The claim for damages was based on the negligence of the defendant in affording the plaintiff, an engineer employed by defendant on one of its vessels, improperly ventilated sleeping quarters. The complaint alleges that as a result thereof plaintiff's resistance became lowered and he became afflicted with tuberculosis. The evidence tended to show that plaintiff's quarters were badly and improperly ventilated and that as a result thereof he was obliged to sleep on deck and be exposed to the weather, and that he contracted a severe cold and cough. At the end of the voyage he was found to be suffering from an advanced case of tuberculosis.

 This issue was tried before a jury to which I submitted, as the controlling question of liability, whether the tuberculosis was the result of defendant's negligence in not affording plaintiff properly ventilated sleeping quarters. The jury found a verdict for the defendant and also answered special interrogatories. In its answer to these interrogatories the jury found that defendant was negligent in the manner in which it heated and ventilated plaintiff's sleeping quarters, but that plaintiff was afflicted with active tuberculosis when he entered defendant's employ and that the negligence of the defendant was not a substantial factor in precipitating plaintiff's active tuberculosis.

 A motion for a new trial having been denied, plaintiff appealed to the Circuit Court of Appeals, which reversed the judgment in favor of the defendant and ordered a new trial. 151 F.2d 159. The basis of the ruling of the Circuit Court of Appeals was that there was error in excluding, under the circumstances in this case, the question whether defendant's negligence aggravated the plaintiff's condition, even though this issue had not been created by the pleadings. By agreement of counsel, this question was submitted to the court for determination on the existing record. In addition to the findings of fact previously made by me in connection with the maintenance and cure cause of action, *fn1" I make the following special finding of fact:

 1. The negligence of the defendant in the manner in which it heated and ventilated plaintiff's sleeping quarters aggravated his existing tuberculosis.

 Discussion

 The medical testimony demonstrates beyond a doubt that at the end of the voyage plaintiff had a serious and advanced case of tuberculosis which had its origin long prior to the voyage and to the negligence on which plaintiff's claim was based. It is further clear from the medical testimony that prolonged rest was the fundamental prerequisite to plaintiff's treatment and hope of recovery. The doctors were in accord that any work, and particularly the duties of plaintiff aboard ship and the conditions under which he performed them -- wholly apart from the matter of his sleeping quarters -- definitely aggravated his tuberculosis. I have, however, little doubt that the fact that plaintiff was exposed to the weather as a result of his improperly ventilated sleeping quarters further weakened his resistance and aggravated his existing condition.

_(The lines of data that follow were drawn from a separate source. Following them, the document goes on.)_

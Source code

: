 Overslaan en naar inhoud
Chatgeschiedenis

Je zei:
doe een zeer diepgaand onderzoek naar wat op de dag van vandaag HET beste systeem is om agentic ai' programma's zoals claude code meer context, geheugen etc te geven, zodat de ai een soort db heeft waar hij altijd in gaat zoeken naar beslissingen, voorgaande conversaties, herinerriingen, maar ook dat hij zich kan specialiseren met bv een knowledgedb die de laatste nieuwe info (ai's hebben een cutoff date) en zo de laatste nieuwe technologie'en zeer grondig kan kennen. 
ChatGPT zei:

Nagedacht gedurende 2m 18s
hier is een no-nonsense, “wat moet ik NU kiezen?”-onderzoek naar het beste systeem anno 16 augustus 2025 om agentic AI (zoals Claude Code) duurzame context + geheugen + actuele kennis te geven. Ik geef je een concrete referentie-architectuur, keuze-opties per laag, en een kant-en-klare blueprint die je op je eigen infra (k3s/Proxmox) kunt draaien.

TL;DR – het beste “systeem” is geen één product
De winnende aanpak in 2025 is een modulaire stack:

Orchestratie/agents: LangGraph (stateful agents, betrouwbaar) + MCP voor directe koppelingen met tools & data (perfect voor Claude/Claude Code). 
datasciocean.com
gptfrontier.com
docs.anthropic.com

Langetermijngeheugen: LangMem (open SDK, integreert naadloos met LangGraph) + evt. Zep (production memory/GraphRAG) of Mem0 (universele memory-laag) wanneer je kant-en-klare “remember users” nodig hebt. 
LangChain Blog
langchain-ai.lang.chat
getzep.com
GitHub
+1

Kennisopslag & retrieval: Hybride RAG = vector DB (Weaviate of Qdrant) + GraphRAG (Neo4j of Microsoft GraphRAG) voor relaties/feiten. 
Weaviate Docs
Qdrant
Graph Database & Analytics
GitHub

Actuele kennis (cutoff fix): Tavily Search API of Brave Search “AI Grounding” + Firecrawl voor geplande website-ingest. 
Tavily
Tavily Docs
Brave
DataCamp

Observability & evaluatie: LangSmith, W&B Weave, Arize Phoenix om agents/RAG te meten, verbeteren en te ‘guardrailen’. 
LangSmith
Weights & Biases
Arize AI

 The problem before me is to ascertain the extent of such aggravation and to evaluate it in damages. Plaintiff urges that his subsequent hospitalization, treatment, pain and suffering, inability to work, and loss of earning stemmed directly and almost solely from defendant's negligence. With this I cannot agree. I cannot help but conclude from the medical testimony that these results would have inevitably occurred regardless of the fact that plaintiff was obliged to sleep on deck. The most that can be attributed to defendant's negligence is a hastening of these results and the incursion of certain early pain and suffering aboard ship that he might not otherwise have suffered. I fix the damages therefor at $ 1,500.

 Conclusions of Law.

 1. Plaintiff's damages from the aggravation of his tubercular condition because of defendant's negligence are in the amount of $ 1,500.

 2. Judgment is entered in favor of plaintiff against defendant for $ 1,500.